Imaging the surface of General Fusion’s liquid metal reactor

Liza Belskiy, Paul Graham, Laura Romer and Mack Wilson

Our project 

While fusion energy has the potential to produce zero-emission energy more efficiently than other methods, many engineering challenges need to be solved to get there. General Fusion is advancing technology to achieve fusion conditions of over 100 million degrees Celsius by 2025. The company’s approach is to inject plasma (electrically charged gas) into a fusion reactor where it is then compressed with a collapsing liquid metal wall to achieve the density needed for fusion to occur. 

General Fusion asked us to come up with a way to create an image of the liquid metal wall during the compression process. 

This is a two-year capstone project. Our goal for the first year of this project was to define and scope out the problem and then identify which potential design solution offers the most promise for us to advance to a prototype next year. 

General Fusion

Exploring potential design solutions 

General Fusion wants to know about any disturbances in the liquid metal wall during compression, as these disturbances lead to plasma instability and a decrease in energy output. 

Our design solution needs to work within a very constrained system to see this wall from the inside out – to look out from a central rod to image the wall and measure its depth profile. 

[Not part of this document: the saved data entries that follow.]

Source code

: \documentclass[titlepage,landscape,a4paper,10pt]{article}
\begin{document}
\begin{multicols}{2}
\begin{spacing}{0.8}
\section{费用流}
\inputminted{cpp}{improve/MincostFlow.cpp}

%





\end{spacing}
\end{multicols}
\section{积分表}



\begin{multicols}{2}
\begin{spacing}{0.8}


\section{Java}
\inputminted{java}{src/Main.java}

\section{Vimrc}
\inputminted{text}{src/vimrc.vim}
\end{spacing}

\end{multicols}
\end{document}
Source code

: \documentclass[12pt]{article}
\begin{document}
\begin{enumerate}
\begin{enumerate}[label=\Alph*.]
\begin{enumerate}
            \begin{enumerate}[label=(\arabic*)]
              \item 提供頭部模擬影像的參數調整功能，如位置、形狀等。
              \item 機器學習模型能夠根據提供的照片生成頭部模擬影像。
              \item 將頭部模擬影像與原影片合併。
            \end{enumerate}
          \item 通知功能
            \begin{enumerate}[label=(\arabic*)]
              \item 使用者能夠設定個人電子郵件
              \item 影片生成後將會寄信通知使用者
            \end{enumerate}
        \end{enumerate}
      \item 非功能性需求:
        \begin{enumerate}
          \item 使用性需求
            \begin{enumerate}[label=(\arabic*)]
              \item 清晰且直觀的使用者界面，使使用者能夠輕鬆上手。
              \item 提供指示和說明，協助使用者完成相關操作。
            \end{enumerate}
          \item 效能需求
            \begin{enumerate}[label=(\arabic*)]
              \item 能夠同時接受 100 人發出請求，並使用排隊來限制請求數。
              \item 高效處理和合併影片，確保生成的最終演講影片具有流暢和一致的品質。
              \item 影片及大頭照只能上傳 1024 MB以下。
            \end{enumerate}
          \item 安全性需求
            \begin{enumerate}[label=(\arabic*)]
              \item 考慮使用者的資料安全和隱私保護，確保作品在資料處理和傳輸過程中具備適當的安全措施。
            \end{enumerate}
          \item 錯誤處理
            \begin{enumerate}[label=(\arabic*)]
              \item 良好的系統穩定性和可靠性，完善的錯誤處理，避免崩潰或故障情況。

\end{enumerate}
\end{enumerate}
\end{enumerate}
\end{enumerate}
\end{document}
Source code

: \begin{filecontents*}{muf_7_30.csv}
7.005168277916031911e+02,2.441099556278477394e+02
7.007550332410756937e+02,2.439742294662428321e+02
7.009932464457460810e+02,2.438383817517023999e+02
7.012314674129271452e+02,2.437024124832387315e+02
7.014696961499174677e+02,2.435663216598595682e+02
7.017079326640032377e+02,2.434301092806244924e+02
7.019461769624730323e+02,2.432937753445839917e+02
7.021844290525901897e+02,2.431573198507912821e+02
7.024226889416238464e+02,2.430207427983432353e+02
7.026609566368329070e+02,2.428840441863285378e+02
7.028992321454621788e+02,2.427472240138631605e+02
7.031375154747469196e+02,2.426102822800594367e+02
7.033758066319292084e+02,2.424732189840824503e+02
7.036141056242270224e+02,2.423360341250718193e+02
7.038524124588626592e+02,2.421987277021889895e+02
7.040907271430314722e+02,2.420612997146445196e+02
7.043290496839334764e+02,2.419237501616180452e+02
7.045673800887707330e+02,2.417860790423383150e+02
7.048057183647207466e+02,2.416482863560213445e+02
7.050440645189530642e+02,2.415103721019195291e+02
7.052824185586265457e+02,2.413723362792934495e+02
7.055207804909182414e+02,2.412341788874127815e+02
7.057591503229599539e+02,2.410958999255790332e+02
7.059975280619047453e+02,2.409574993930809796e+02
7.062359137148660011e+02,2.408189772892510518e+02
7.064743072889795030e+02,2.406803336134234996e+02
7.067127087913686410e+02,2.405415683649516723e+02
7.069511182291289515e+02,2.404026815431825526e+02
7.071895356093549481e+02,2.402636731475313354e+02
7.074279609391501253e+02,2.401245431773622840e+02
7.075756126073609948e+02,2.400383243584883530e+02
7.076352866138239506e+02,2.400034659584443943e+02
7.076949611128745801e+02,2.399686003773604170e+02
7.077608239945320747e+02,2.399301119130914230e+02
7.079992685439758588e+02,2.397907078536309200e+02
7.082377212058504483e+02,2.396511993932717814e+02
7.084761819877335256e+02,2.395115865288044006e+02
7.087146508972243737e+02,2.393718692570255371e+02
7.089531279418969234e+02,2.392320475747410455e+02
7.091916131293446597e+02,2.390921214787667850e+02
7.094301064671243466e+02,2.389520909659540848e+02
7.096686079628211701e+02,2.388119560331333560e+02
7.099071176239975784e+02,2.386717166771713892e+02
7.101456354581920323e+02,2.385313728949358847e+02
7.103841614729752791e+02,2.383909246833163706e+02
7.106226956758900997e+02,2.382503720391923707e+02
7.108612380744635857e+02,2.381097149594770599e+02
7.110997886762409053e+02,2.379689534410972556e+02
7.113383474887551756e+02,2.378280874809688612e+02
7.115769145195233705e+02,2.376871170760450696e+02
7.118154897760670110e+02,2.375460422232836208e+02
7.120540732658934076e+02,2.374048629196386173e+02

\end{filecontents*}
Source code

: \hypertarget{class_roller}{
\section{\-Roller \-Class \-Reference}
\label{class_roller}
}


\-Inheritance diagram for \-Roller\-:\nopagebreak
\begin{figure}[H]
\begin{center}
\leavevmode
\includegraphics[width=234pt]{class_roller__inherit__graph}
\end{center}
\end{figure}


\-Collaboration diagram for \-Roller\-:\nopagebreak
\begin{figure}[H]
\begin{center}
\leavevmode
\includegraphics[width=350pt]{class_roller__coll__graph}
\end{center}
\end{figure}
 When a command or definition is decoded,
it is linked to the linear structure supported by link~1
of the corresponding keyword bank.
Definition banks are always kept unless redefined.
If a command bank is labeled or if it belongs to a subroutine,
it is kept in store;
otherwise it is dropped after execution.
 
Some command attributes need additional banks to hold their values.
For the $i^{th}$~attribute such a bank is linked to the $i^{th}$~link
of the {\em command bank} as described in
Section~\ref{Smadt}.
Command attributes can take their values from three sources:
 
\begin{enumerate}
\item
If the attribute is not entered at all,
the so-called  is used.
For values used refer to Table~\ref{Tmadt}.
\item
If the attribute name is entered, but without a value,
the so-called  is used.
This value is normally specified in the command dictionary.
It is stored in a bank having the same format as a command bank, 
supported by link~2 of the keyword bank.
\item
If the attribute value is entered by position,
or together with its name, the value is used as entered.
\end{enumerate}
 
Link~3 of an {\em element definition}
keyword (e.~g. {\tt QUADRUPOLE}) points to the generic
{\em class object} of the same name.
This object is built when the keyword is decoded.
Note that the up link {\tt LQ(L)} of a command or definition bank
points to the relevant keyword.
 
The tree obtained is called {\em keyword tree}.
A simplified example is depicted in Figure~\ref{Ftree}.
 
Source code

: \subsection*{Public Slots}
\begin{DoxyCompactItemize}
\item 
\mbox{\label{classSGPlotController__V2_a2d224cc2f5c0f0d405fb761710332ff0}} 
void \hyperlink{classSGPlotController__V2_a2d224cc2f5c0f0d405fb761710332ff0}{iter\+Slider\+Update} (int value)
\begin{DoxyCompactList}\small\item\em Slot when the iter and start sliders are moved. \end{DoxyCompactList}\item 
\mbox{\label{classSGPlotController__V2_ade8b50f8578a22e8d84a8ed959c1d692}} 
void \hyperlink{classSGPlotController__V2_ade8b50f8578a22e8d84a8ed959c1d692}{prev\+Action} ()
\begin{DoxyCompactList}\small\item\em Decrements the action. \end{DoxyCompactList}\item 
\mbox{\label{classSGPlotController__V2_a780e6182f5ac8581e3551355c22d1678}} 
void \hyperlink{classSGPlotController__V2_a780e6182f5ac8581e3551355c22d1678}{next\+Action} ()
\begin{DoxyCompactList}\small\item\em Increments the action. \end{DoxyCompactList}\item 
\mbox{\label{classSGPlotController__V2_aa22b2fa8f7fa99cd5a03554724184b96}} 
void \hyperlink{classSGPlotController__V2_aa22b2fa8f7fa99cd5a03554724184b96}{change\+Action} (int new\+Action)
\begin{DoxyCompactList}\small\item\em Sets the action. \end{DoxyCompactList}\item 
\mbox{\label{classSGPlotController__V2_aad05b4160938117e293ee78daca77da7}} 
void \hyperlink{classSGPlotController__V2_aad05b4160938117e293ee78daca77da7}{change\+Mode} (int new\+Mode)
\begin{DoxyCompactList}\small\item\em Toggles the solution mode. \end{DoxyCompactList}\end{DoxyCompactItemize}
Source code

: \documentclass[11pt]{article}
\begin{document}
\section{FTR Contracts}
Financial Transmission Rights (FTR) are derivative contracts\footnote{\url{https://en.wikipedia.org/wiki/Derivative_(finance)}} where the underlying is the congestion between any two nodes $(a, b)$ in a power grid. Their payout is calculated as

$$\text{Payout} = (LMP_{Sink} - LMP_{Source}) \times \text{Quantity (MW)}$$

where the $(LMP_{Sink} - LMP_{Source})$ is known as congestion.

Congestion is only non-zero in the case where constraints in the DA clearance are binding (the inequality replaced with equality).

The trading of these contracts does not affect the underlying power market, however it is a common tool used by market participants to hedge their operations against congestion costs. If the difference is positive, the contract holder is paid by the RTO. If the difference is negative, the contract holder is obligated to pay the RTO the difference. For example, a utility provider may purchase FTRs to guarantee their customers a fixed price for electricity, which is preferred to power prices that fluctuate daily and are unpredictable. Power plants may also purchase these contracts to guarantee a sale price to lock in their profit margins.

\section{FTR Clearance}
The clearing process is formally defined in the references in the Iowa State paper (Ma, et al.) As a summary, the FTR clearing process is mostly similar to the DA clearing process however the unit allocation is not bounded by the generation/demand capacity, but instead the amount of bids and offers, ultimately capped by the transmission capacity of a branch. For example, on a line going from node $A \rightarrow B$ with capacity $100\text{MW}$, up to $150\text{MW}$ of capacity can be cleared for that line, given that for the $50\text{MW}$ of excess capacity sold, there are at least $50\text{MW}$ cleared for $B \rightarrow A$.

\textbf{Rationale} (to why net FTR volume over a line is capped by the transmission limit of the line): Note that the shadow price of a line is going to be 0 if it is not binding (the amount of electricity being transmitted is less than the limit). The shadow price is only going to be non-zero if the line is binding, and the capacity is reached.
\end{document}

Any sensors and hardware need to be positioned at the central rod and be able to function within an environment of extreme heat and pressure. Imaging must happen from inside the cavity, with approximately 100 microseconds between samples. Another challenge is that the environment inside the reactor can cause oxidation of the liquid metal wall, which changes its surface properties and makes light interact differently with different parts of it. 

Because of the conditions inside the reactor, we are essentially limited to using electromagnetic waves to image the three-dimensional liquid lithium cavity. 

We looked at several different imaging options, including LiDAR, deflectometry, radio frequency and stimulated emission. 

Over the course of the year, we researched, modelled and evaluated each potential solution. We ruled out radio frequency and stimulated emission for reasons of complexity, high costs and equipment-related issues. At the end of the year, we’ve decided to continue advancing our work on the LiDAR and deflectometry solutions.

LiDAR offers high-precision depth information, has a small sensor footprint and can rapidly measure the full surface. Some of its disadvantages are that it is generally not used for specular surfaces, so there’s the potential for multiple bounces or lost bounces before return.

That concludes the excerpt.